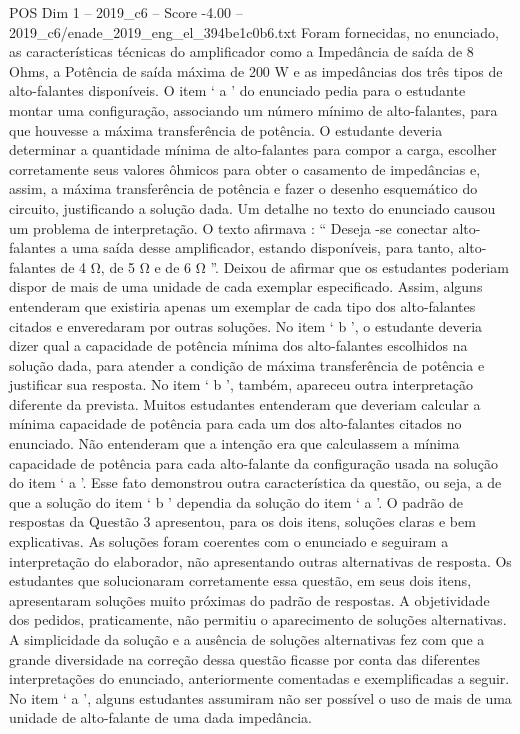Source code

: \begin{textsample}{POS Dim 1 – 2019\_c6 – Score -4.00 – 2019\_c6/enade\_2019\_eng\_el\_394be1c0b6.txt}
Foram fornecidas, no enunciado, as características técnicas do amplificador como a Impedância de saída de 8 Ohms, a Potência de saída máxima de 200 W e as impedâncias dos três tipos de alto-falantes disponíveis.
O item ‘ a ’ do enunciado pedia para o estudante montar uma configuração, associando um número mínimo de alto-falantes, para que houvesse a máxima transferência de potência.
O estudante deveria determinar a quantidade mínima de alto-falantes para compor a carga, escolher corretamente seus valores ôhmicos para obter o casamento de impedâncias e, assim, a máxima transferência de potência e fazer o desenho esquemático do circuito, justificando a solução dada.
Um detalhe no texto do enunciado causou um problema de interpretação.
O texto afirmava : “ Deseja -se conectar alto-falantes a uma saída desse amplificador, estando disponíveis, para tanto, alto-falantes de 4 Ω, de 5 Ω e de 6 Ω ”.
Deixou de afirmar que os estudantes poderiam dispor de mais de uma unidade de cada exemplar especificado.
Assim, alguns entenderam que existiria apenas um exemplar de cada tipo dos alto-falantes citados e enveredaram por outras soluções.
No item ‘ b ’, o estudante deveria dizer qual a capacidade de potência mínima dos alto-falantes escolhidos na solução dada, para atender a condição de máxima transferência de potência e justificar sua resposta.
No item ‘ b ’, também, apareceu outra interpretação diferente da prevista.
Muitos estudantes entenderam que deveriam calcular a mínima capacidade de potência para cada um dos alto-falantes citados no enunciado.
Não entenderam que a intenção era que calculassem a mínima capacidade de potência para cada alto-falante da configuração usada na solução do item ‘ a ’.
Esse fato demonstrou outra característica da questão, ou seja, a de que a solução do item ‘ b ’ dependia da solução do item ‘ a ’.
O padrão de respostas da Questão 3 apresentou, para os dois itens, soluções claras e bem explicativas.
As soluções foram coerentes com o enunciado e seguiram a interpretação do elaborador, não apresentando outras alternativas de resposta.
Os estudantes que solucionaram corretamente essa questão, em seus dois itens, apresentaram soluções muito próximas do padrão de respostas.
A objetividade dos pedidos, praticamente, não permitiu o aparecimento de soluções alternativas.
A simplicidade da solução e a ausência de soluções alternativas fez com que a grande diversidade na correção dessa questão ficasse por conta das diferentes interpretações do enunciado, anteriormente comentadas e exemplificadas a seguir.
No item ‘ a ’, alguns estudantes assumiram não ser possível o uso de mais de uma unidade de alto-falante de uma dada impedância.

\end{textsample}
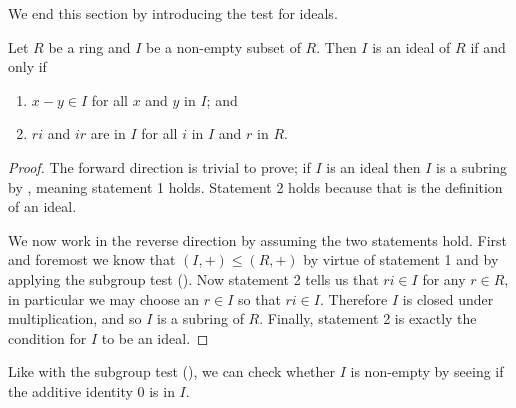\newpage

We end this section by introducing the test for ideals.
\begin{theorem}\label{thrm-test-for-ideal}
    Let $R$ be a ring and $I$ be a non-empty subset of $R$. Then $I$ is an ideal of $R$ if and only if
    \begin{enumerate}
        \item $x - y \in I$ for all $x$ and $y$ in $I$; and
        \item $ri$ and $ir$ are in $I$ for all $i$ in $I$ and $r$ in $R$.
    \end{enumerate}
\end{theorem}
\begin{proof}
    The forward direction is trivial to prove; if $I$ is an ideal then $I$ is a subring by , meaning statement 1 holds. Statement 2 holds because that is the definition of an ideal.

    We now work in the reverse direction by assuming the two statements hold. First and foremost we know that $(I,+) \leq (R,+)$ by virtue of statement 1 and by applying the subgroup test (). Now statement 2 tells us that $ri \in I$ for any $r \in R$, in particular we may choose an $r \in I$ so that $ri \in I$. Therefore $I$ is closed under multiplication, and so $I$ is a subring of $R$. Finally, statement 2 is exactly the condition for $I$ to be an ideal.
\end{proof}
\begin{remark}
    Like with the subgroup test (), we can check whether $I$ is non-empty by seeing if the additive identity 0 is in $I$.
\end{remark}

\newpage

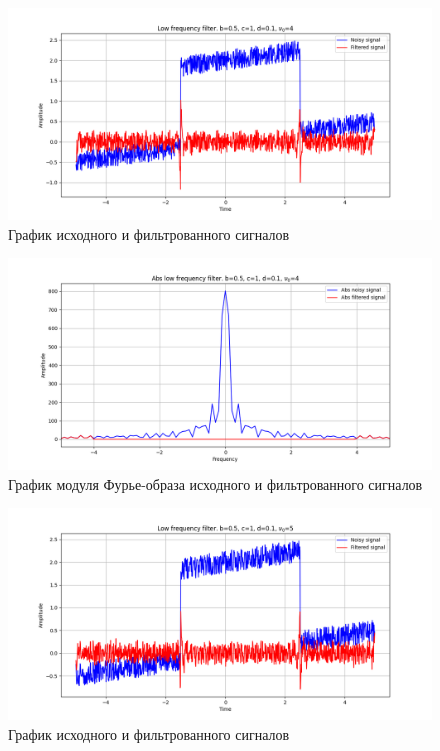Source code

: \documentclass[a4paper, 12pt]{article}
\begin{document}
    \begin{figure}[!htb]
        \centering
        \includegraphics[scale=0.485]{13_u_flt_u_nolow.png}
        \captionsetup{skip=0pt}
        \caption{График исходного и фильтрованного сигналов}
        \label{fig:fig51}
    \end{figure}
    \begin{figure}[!htb]
        \centering
        \includegraphics[scale=0.485]{13_abs_u_U_nolow.png}
        \captionsetup{skip=0pt}
        \caption{График модуля Фурье-образа исходного и фильтрованного сигналов}
        \label{fig:fig52}
    \end{figure}
    \begin{figure}[!htb]
        \centering
        \includegraphics[scale=0.485]{14_u_flt_u_nolow.png}
        \captionsetup{skip=0pt}
        \caption{График исходного и фильтрованного сигналов}
        \label{fig:fig53}
    \end{figure}
\end{document}
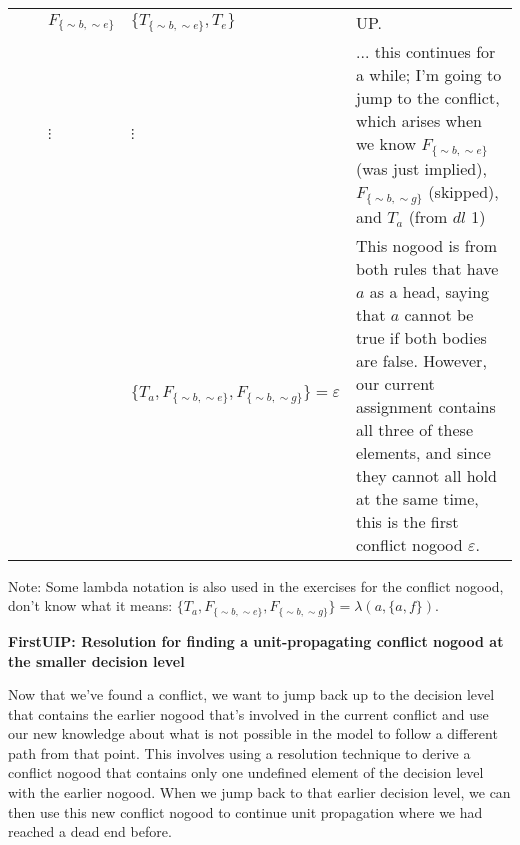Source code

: \documentclass[9pt,a4paper,landscape]{article}
\newcommand{\ngtb}[1]{T_{ \{#1\} }}
\newcommand{\ngfb}[1]{F_{ \{#1\} }}
\newcommand{\ngta}[1]{T_{#1}}
\begin{document}
{\begin{center}
\begin{tabular}{l|ll|l|p{12cm}}
	  &				& $\ngfb{{\sim} b, {\sim} e}$ & $\{ \ngtb{{\sim} b, {\sim} e}, \ngta{e} \}$ & UP. \\
	  &				& $\vdots$ &  $\vdots$ & ... this continues for a while; I'm going to jump to the conflict, which arises when we know $\ngfb{{\sim} b, {\sim} e}$ (was just implied), $\ngfb{{\sim} b, {\sim} g}$ (skipped), and $\ngta{a}$ (from $dl$ 1) \\
	  &				& & $\{ \ngta{a}, \ngfb{{\sim} b, {\sim} e}, \ngfb{{\sim} b, {\sim} g} \} = \varepsilon$ & This nogood is from both rules that have $a$ as a head, saying that $a$ cannot be true if both bodies are false. However, our current assignment contains all three of these elements, and since they cannot all hold at the same time, this is the first conflict nogood $\varepsilon$. \\
\end{tabular}
\end{center}

Note: Some lambda notation is also used in the exercises for the conflict nogood, don't know what it means: $\{ \ngta{a}, \ngfb{{\sim} b, {\sim} e}, \ngfb{{\sim} b, {\sim} g} \} = \lambda(a, \{a, f\})$.










\vspace{\baselineskip}
\textbf{FirstUIP: Resolution for finding a unit-propagating conflict nogood at the smaller decision level}

Now that we've found a conflict, we want to jump back up to the decision level that contains the earlier nogood that's involved in the current conflict and use our new knowledge about what is not possible in the model to follow a different path from that point.
This involves using a resolution technique to derive a conflict nogood that contains only one undefined element of the decision level with the earlier nogood.
When we jump back to that earlier decision level, we can then use this new conflict nogood to continue unit propagation where we had reached a dead end before.

}
\end{document}
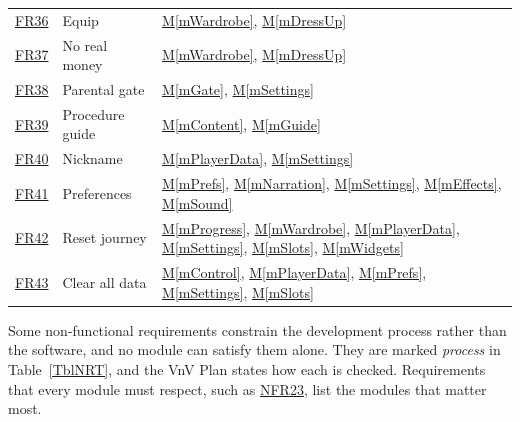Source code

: \documentclass[12pt, titlepage]{article}
\newcommand{\mref}[1]{\hyperref[#1]{M\ref*{#1}}}
\newcommand{\srsurl}{https://team-hindsight.github.io/ophthamology-game/SRS/SRS.pdf}
\newcommand{\srsfrref}[2]{\href{\srsurl\#nameddest=#1}{FR#2}}
\newcommand{\srsnfrref}[2]{\href{\srsurl\#nameddest=#1}{NFR#2}}
\begin{document}
\begin{longtable}{p{} p{} p{}}
\srsfrref{FR_Equip}{36} & Equip & \mref{mWardrobe}, \mref{mDressUp}\\
\srsfrref{FR_NoRealMoney}{37} & No real money & \mref{mWardrobe}, \mref{mDressUp}\\
\srsfrref{FR_ParentGate}{38} & Parental gate & \mref{mGate}, \mref{mSettings}\\
\srsfrref{FR_ProcedureGuide}{39} & Procedure guide & \mref{mContent}, \mref{mGuide}\\
\srsfrref{FR_Nickname}{40} & Nickname & \mref{mPlayerData}, \mref{mSettings}\\
\srsfrref{FR_Preferences}{41} & Preferences & \mref{mPrefs}, \mref{mNarration}, \mref{mSettings}, \mref{mEffects}, \mref{mSound}\\
\srsfrref{FR_ResetJourney}{42} & Reset journey & \mref{mProgress}, \mref{mWardrobe}, \mref{mPlayerData}, \mref{mSettings}, \mref{mSlots}, \mref{mWidgets}\\
\srsfrref{FR_ClearAllData}{43} & Clear all data & \mref{mControl}, \mref{mPlayerData}, \mref{mPrefs}, \mref{mSettings}, \mref{mSlots}\\
\bottomrule
\end{longtable}

Some non-functional requirements constrain the development process rather than
the software, and no module can satisfy them alone. They are marked
\emph{process} in Table~\ref{TblNRT}, and the VnV Plan states how each is
checked. Requirements that every module must respect, such as
\srsnfrref{NFR_Maintainability}{23}, list the modules that matter most.
\end{document}
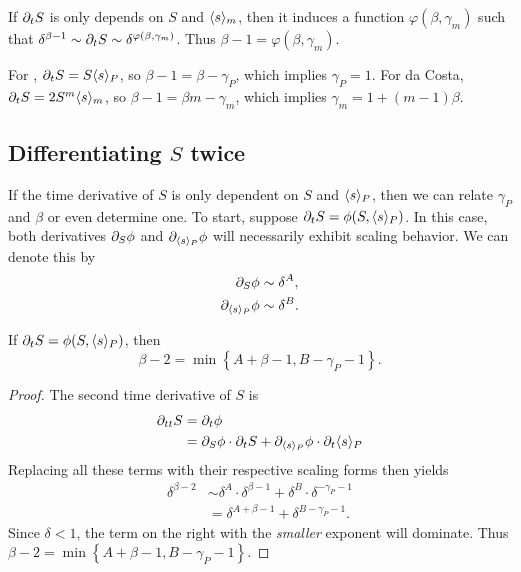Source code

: \documentclass[twoside,10pt]{article}
\begin{document}
If $\partial_{t}{S} $ is only depends on $S$ and $\langle s \rangle_{m}$, then it induces a function $\varphi(\beta, \gamma_{m})$ such that $\delta^{\beta-1} \sim \partial_{t}{S} \sim \delta^{\varphi(\beta, \gamma_{m})}$. Thus $\beta-1 = \varphi(\beta, \gamma_{m})$.

\begin{ex}
For \ER, $\partial_{t}{S} = S \langle s \rangle_{P}$, so $\beta-1 = \beta - \gamma_{P}$, which implies $\gamma_{P}=1$. For da Costa, $\partial_{t}{S} = 2S^{m} \langle s \rangle_{m}$, so $\beta-1 = \beta m - \gamma_{m}$, which implies $\gamma_{m} = 1 + (m-1)\beta$.
\end{ex}



\subsection{Differentiating \texorpdfstring{$S$}{S} twice}

If the time derivative of $S$ is only dependent on $S$ and $\langle s \rangle_{P}$, then we can relate $\gamma_{P}$ and $\beta$ or even determine one. To start, suppose $\partial_{t}{S} = \phi(S, \langle s \rangle_{P})$. In this case, both derivatives $\partial_{S}{\phi} $ and $\partial_{\langle s \rangle_{P}}{\phi} $ will necessarily exhibit scaling behavior. We can denote this by
\begin{align*}
	\partial_{S}{\phi} &\sim \delta^{A}, \\
	\partial_{\langle s \rangle_{P}}{\phi} &\sim \delta^{B}.
\end{align*}

\begin{prop}
	If $\partial_{t}{S} = \phi(S, \langle s \rangle_{P})$, then
	\[
	\beta-2 = \min\left\{ A+\beta-1, B-\gamma_{P}-1 \right\}.
	\]
\end{prop}
\begin{proof}
	The second time derivative of $S$ is
	\begin{align*}
		\partial_{tt}{S} &= \partial_{t}{\phi} \\
			   &= \partial_{S}{\phi} \cdot \partial_{t}{S} + \partial_{\langle s \rangle_{P}}{\phi} \cdot \partial_{t}{\langle s \rangle_{P}} 
	\end{align*}
	Replacing all these terms with their respective scaling forms then yields
	\begin{align*}
		\delta^{\beta-2} &\sim \delta^{A} \cdot \delta^{\beta-1} + \delta^{B} \cdot \delta^{-\gamma_{P}-1} \\
						 &= \delta^{A + \beta - 1} + \delta^{B - \gamma_{P} - 1}.
	\end{align*}
	Since $\delta < 1$, the term on the right with the \textit{smaller} exponent will dominate. Thus $\beta-2 = \min\left\{ A+\beta-1, B-\gamma_{P}-1 \right\}$.
\end{proof}
\end{document}
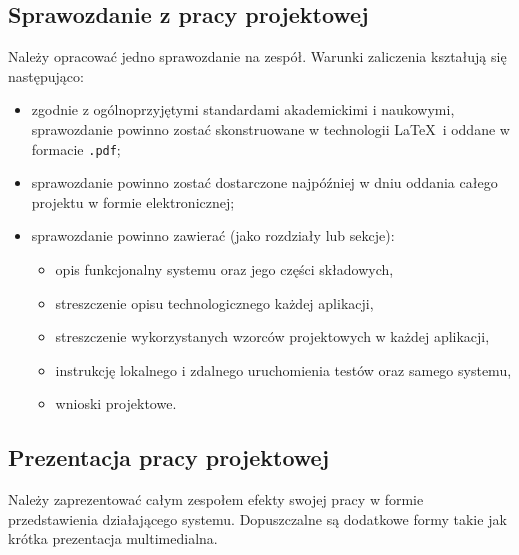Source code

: \documentclass{article}
\begin{document}
	\subsection{Sprawozdanie z pracy projektowej}
	Należy opracować jedno sprawozdanie na zespół. Warunki zaliczenia kształują się następująco:
	\begin{itemize}
		\item zgodnie z ogólnoprzyjętymi standardami akademickimi i naukowymi, sprawozdanie powinno zostać skonstruowane w technologii \LaTeX \ i oddane w formacie \texttt{.pdf};
		\item sprawozdanie powinno zostać dostarczone najpóźniej w dniu oddania całego projektu w formie elektronicznej;
		\item sprawozdanie powinno zawierać (jako rozdziały lub sekcje):
		\begin{itemize}
			\item opis funkcjonalny systemu oraz jego części składowych,
			\item streszczenie opisu technologicznego każdej aplikacji,
			\item streszczenie wykorzystanych wzorców projektowych w każdej aplikacji,
			\item instrukcję lokalnego i zdalnego uruchomienia testów oraz samego systemu,
			\item wnioski projektowe.
		\end{itemize}
	\end{itemize}	
	
	\subsection{Prezentacja pracy projektowej}
	Należy zaprezentować całym zespołem efekty swojej pracy w formie przedstawienia działającego systemu. Dopuszczalne są dodatkowe formy takie jak krótka prezentacja multimedialna.
	
\end{document}
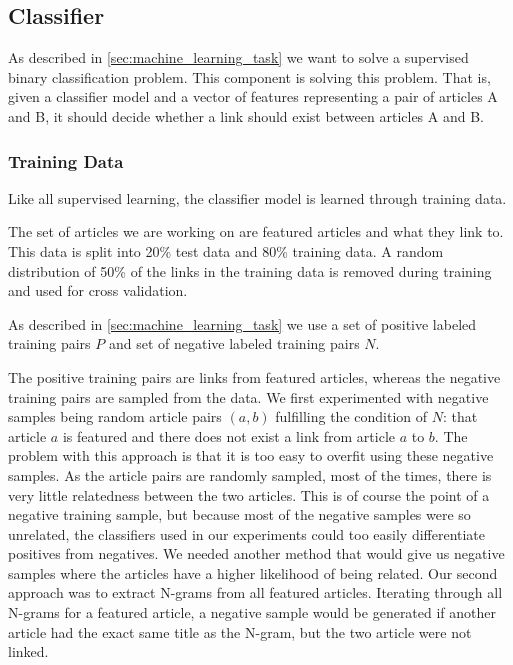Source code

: \subsection{Classifier}
As described in \cref{sec:machine_learning_task} we want to solve a supervised binary classification problem. This component is solving this problem. That is, given a classifier model and a vector of features representing a pair of articles A and B, it should decide whether a link should exist between articles A and B.

\subsubsection{Training Data}
Like all supervised learning, the classifier model is learned through training data.

The set of articles we are working on are featured articles and what they link to. This data is split into 20\% test data and 80\% training data. A random distribution of 50\% of the links in the training data is removed during training and used for cross validation.


As described in \cref{sec:machine_learning_task} we use a set of positive labeled training pairs $P$ and set of negative labeled training pairs $N$.


The positive training pairs are links from featured articles, whereas the negative training pairs are sampled from the data.
We first experimented with negative samples being random article pairs $(a,b)$ fulfilling the condition of $N$: that article $a$ is featured and there does not exist a link from article $a$ to $b$. The problem with this approach is that it is too easy to overfit using these negative samples. As the article pairs are randomly sampled, most of the times, there is very little relatedness between the two articles. This is of course the point of a negative training sample, but because most of the negative samples were so unrelated, the classifiers used in our experiments could too easily differentiate positives from negatives. We needed another method that would give us negative samples where the articles have a higher likelihood of being related. Our second approach was to extract N-grams from all featured articles. Iterating through all N-grams for a featured article, a negative sample would be generated if another article had the exact same title as the N-gram, but the two article were not linked.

===============

**What you are asked to do**
When you reach the line containing "Assim, alguns entenderam" in the data above, start copying exactly, and stop after the line containing "O padrão de respostas da".

**Written solution**
Assim, alguns entenderam que existiria apenas um exemplar de cada tipo dos alto-falantes citados e enveredaram por outras soluções.
No item ‘ b ’, o estudante deveria dizer qual a capacidade de potência mínima dos alto-falantes escolhidos na solução dada, para atender a condição de máxima transferência de potência e justificar sua resposta.
No item ‘ b ’, também, apareceu outra interpretação diferente da prevista.
Muitos estudantes entenderam que deveriam calcular a mínima capacidade de potência para cada um dos alto-falantes citados no enunciado.
Não entenderam que a intenção era que calculassem a mínima capacidade de potência para cada alto-falante da configuração usada na solução do item ‘ a ’.
Esse fato demonstrou outra característica da questão, ou seja, a de que a solução do item ‘ b ’ dependia da solução do item ‘ a ’.
O padrão de respostas da Questão 3 apresentou, para os dois itens, soluções claras e bem explicativas.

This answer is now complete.